Jesús se dirigió a una ciudad llamada Naím, acompañado de sus discípulos y de una gran multitud.
Justamente cuando se acercaba a la puerta de la ciudad, llevaban a enterrar al hijo único de una mujer viuda, y mucha gente del lugar la acompañaba.
Al verla, el Señor se conmovió y le dijo: «No llores».
Después se acercó y tocó el féretro. Los que lo llevaban se detuvieron y Jesús dijo: «Joven, yo te lo ordeno, levántate».
El muerto se incorporó y empezó a hablar. Y Jesús se lo entregó a su madre.
Todos quedaron sobrecogidos de temor y alababan a Dios, diciendo: «Un gran profeta ha aparecido en medio de nosotros y Dios ha visitado a su Pueblo».
El rumor de lo que Jesús acababa de hacer se difundió por toda la Judea y en toda la región vecina.
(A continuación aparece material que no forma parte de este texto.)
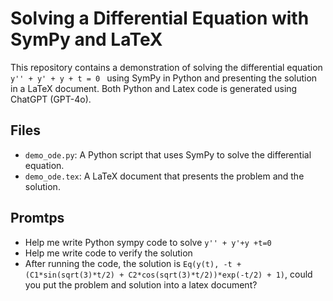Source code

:# Solving a Differential Equation with SymPy and LaTeX

This repository contains a demonstration of solving the differential equation `y'' + y' + y + t = 0 ` using SymPy in Python and presenting the solution in a LaTeX document. Both Python and Latex code is generated using ChatGPT (GPT-4o).

## Files

- `demo_ode.py`: A Python script that uses SymPy to solve the differential equation.
- `demo_ode.tex`: A LaTeX document that presents the problem and the solution.

## Promtps
* Help me write Python sympy code to solve `y'' + y'+y +t=0`
* Help me write code to verify the solution
* After running the code, the solution is `Eq(y(t), -t + (C1*sin(sqrt(3)*t/2) + C2*cos(sqrt(3)*t/2))*exp(-t/2) + 1)`, could you put the problem and solution into a latex document?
Comentario: San Gregorio Magno
papa y doctor de la Iglesia
Morales sobre Job, XIV
La esperanza de nuestra resurrección
Por la muerte de la carne permanecemos en el polvo hasta el fin del mundo. Nuestro Redentor, el tercer día, liberado de la aridez de la muerte y en una fresca lozanía, muestra el poder de su divinidad resucitando en su propia carne. (…) Si es verdad que el cuerpo del Señor está vivo después de su muerte, para nuestros cuerpos es hasta el fin del mundo que es postergada la gloria de la Resurrección. Por eso Job tuvo el cuidado de marcar esa postergación diciendo “Porque yo sé que mi Redentor vive y que él, el último, se alzará sobre la tierra. Y después,… yo, con mi propia carne, veré a Dios” (Jb 19, 25_26). Tenemos la esperanza de nuestra resurrección, ya que estamos en presencia de la gloria de nuestra Cabeza. Que no digan -aún en su fuero interno- que si el Señor resucitó de la muerte es porque siendo Dios y Hombre en una sola y única persona, ha superado con su divinidad la muerte padecida en su humanidad. Y que nosotros, que somos solamente hombres, no podemos desprendernos de una condenación a muerte. Pero he aquí que los cuerpos de numerosos santos han también resucitado a su hora [según los Evangelios]. El Señor quiso mostrarnos en sí mismo la resurrección y nos presenta el ejemplo de seres semejantes a nosotros, por su naturaleza humana, para fortificarnos en la esperanza de la resurrección. Ante el don manifestado por el Hombre Dios en sí mismo, el hombre debía creer que la resurrección se podía producir en él y en otros de su misma naturaleza, puramente humana.